Mary Sword Commons

Your campus visit is perhaps the most important part of your college search process. It is your chance to form an opinion or idea based on firsthand experience. No matter how much information can be found online, physically stepping onto a campus can give you an answer within only a few hours. Sometimes these visits can be overwhelming. To avoid leaving campus feeling more confused than when you arrived, here are some tips to make sure you maximize all opportunities.

Plan ahead

If you are in the area, do not feel like you can’t stop by for a last-minute college visit without scheduling ahead of time. Any visit is better than no visit. However, if you are able to schedule your visit ahead of time you will have more of a full experience. Whereas if you stop by last minute you may get to go on a tour and possibly meet a few people. Planning ahead will allow you to schedule activities such as a meal in the cafeteria, a meeting with a professor or coach, attendance in a class, and more.

Make it a full-day experience

Visiting two colleges in one day is not a great idea. There is a good chance your visit will make you tired with the tour and feel overwhelmed with information. It is best to visit a college on a day when you are not worried about getting somewhere. Allow your experience to be flexible. It is good to have enough time to wander and explore on your own after your scheduled activities, including on campus and the surrounding area.

Come prepared with well-thought questions

Ask questions that do not have a yes or no answer. Take these answers at a glance, but also read into them a little bit. The answer to a well-thought question can give you an idea of campus priorities, student culture, and much more in an inadvertent way.

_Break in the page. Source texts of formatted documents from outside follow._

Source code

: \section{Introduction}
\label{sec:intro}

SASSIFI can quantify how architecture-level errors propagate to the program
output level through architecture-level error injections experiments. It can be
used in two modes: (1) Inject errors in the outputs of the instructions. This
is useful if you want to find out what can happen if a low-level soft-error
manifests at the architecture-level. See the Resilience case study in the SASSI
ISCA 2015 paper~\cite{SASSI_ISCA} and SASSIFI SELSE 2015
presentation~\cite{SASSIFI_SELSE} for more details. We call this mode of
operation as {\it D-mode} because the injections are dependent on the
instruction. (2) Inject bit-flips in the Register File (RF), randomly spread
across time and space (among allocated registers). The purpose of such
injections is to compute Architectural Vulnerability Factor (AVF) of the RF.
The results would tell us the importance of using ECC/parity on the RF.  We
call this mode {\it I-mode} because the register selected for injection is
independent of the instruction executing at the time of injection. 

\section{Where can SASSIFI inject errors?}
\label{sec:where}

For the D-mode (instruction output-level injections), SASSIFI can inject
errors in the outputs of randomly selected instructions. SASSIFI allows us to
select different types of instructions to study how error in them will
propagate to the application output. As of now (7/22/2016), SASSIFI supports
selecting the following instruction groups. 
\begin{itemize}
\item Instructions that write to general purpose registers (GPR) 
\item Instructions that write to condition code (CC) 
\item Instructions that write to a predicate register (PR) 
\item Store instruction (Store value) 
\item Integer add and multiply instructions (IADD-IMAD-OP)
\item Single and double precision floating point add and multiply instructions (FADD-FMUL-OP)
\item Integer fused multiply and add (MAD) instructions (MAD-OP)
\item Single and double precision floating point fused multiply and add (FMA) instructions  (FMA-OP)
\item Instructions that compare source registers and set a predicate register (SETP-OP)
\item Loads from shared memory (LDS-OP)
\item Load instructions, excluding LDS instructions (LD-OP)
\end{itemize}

Be a tourist, but then go undercover –

With your admissions goodies in hand and parents at your side, it is pretty obvious to current students that you are visiting. That is totally fine. You do not need to worry about impressing any future peers. Even so, gaining as many perspectives of the school as possible is always a good thing. Sit in the student center, student section at a sports event, or the lobby of an academic building. Be observant and try to meet a current student outside the admissions office.

Meet a professor

Milligan dorm, Hart Hall

Most of the time you can set up an appointment with a professor in your field through the admissions office. These encounters are priceless. Professors want you to come to their school but, even more, they want you to feel the same passion they have for their field of study. Talking with a professor can be beneficial for gaining further knowledge about a possible major.

Do all you can while you are there

Meet all the coaches, professors, advisors, and students that you can. Attend all the info sessions, sporting events, and campus activities available that day. See the whole campus, quirks and all, and the area around campus. You will regret it if you don’t.

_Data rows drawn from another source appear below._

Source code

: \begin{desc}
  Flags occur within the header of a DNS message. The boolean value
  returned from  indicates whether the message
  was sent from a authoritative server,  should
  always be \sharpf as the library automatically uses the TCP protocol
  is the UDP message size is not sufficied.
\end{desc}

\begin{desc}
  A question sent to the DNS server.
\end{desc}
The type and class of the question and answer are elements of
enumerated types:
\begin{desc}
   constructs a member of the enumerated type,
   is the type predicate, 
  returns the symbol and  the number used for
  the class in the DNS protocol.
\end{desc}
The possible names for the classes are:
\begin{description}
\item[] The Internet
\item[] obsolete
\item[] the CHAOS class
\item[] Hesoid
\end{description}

Do not overload on college visits

Road trip tours are special, but visiting 10 colleges within one week does just about as much good as cramming the night before an exam. Yes, it is important to see all the schools you are considering, but it is more important to be able to consider them individually while you are on your visit.

Start a notebook to document your impressions

After each visit write down your impression of that school. Whether you write two words or five pages, having these notes will be a huge blessing a few months after your visit. Especially if you are doing multiple visits back to back, it is important to distinguish which school was which. Even if you write down a lot of information, challenge yourself to choose a couple words to encompass your impressions of each school.